Kubernetes Nodes / Kubelets
Nodes are machines that run containers. Each node contains a primary node agent called Kubelet. It is the important component of Kubernetes architecture that drives the container execution layer. They are managed by the control plane and connect various apps with infrastructure resources such as storage, compute, and network components. Here are the basic components of nodes:
a) Container Runtime Engine: It manages the container lifecycle running on node machines and supports runtime engines such as Docker, rkt, and CRI-O that are compliant with Open Container Initiative.
b) Pods: A Kubernetes pod is the most basic and smallest deployable object on a node, containing one or more containers. It represents a single instance of running processes within a cluster. It provides shared storage and network resources for containers. Pods are not self-healing, which means they get deleted when the node is terminated.
c) Kubelet Service: It is the agent that manages how pods should run in a cluster based on pod specifications instructed by the control plane via the API server and ensures all containers are healthy and available.
d) Kube-proxy: The proxy service running on a Kubernetes node is Kube-proxy, which acts as a load balancer for network packets of TCP, UDP, and SCTP streams.
What Is Docker?
Docker is a popular open-source containerization technology that enables administrators to package applications into containers along with associated libraries, registries, and configuration files using OS-level virtualization and deploy them across a wide variety of environments. Docker Engine is the software that hosts containers.
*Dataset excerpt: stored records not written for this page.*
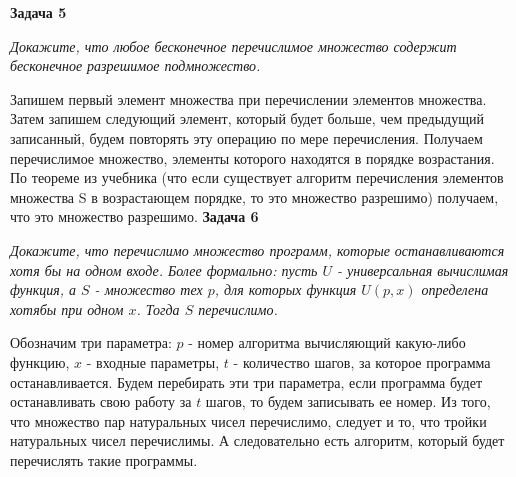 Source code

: \documentclass{article}
\begin{document}
\newline \newline
 \noindent \textbf{Задача 5}
\begin{center}
\textit{Докажите, что любое бесконечное перечислимое множество содержит бесконечное разрешимое подмножество.} 
\end{center}
Запишем первый элемент множества при перечислении элементов множества. Затем запишем следующий элемент, который будет больше, чем предыдущий записанный, будем повторять эту операцию по мере перечисления. Получаем перечислимое множество, элементы которого находятся в порядке возрастания. По теореме из учебника (что если существует алгоритм перечисления элементов множества S в возрастающем порядке, то это множество разрешимо) получаем, что это множество разрешимо.
\newline \newline
 \noindent \textbf{Задача 6}
\begin{center}
\textit{Докажите, что перечислимо множество программ, которые останавливаются хотя бы на одном входе. Более формально: пусть $U$ - универсальная вычислимая функция, а $S$ - множество тех $p$, для которых функция $U(p,x)$ определена хотябы при одном $x$. Тогда $S$ перечислимо.}
\end{center}
Обозначим три параметра: $p$ - номер алгоритма вычисляющий какую-либо функцию, $x$ - входные параметры, $t$ - количество шагов, за которое программа останавливается. Будем перебирать эти три параметра, если программа будет останавливать свою работу за $t$ шагов, то будем записывать ее номер. Из того, что множество пар натуральных чисел перечислимо, следует и то, что тройки натуральных чисел перечислимы. А следовательно есть алгоритм, который будет перечислять такие программы.
\newline
 \newline
\end{document}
Docker Inc. is the company that developed and released Docker in 2013.
Docker containers are lightweight owing to the high-level Docker API, which means you can simultaneously run multiple containers on a single virtual machine or server. They can be deployed on popular OS environments such as Windows, macOS, and Linux environments and public, private, and on-premise locations. Container execution processes can be monitored using kernel features.
The Docker architecture contains three core components:
- Docker Sofware (dockerd): It is the Docker daemon that manages containers and their objects. Users can communicate with dockerd using Docker client software called ‘docker’ via a CLI.
- Docker Objects: Objects required to package an application into a container are called Docker objects. E.g., Docker containers, Docker images, and Docker Service.
- Docker Registries: Docker image repositories.
When Docker containers are run on macOS, Docker uses the Docker virtual machine. Docker uses Linux kernel isolation and OverlayFS file system features on Linux environments, enabling a single Linux instance to run multiple containers.
What Are Containers?
A container is a software package that includes software dependencies such as libraries, OS-level apps, 3rd party code, etc. As such, administrators get the flexibility to run multiple apps on a single virtual machine or a server while being able to seamlessly move them across various environments.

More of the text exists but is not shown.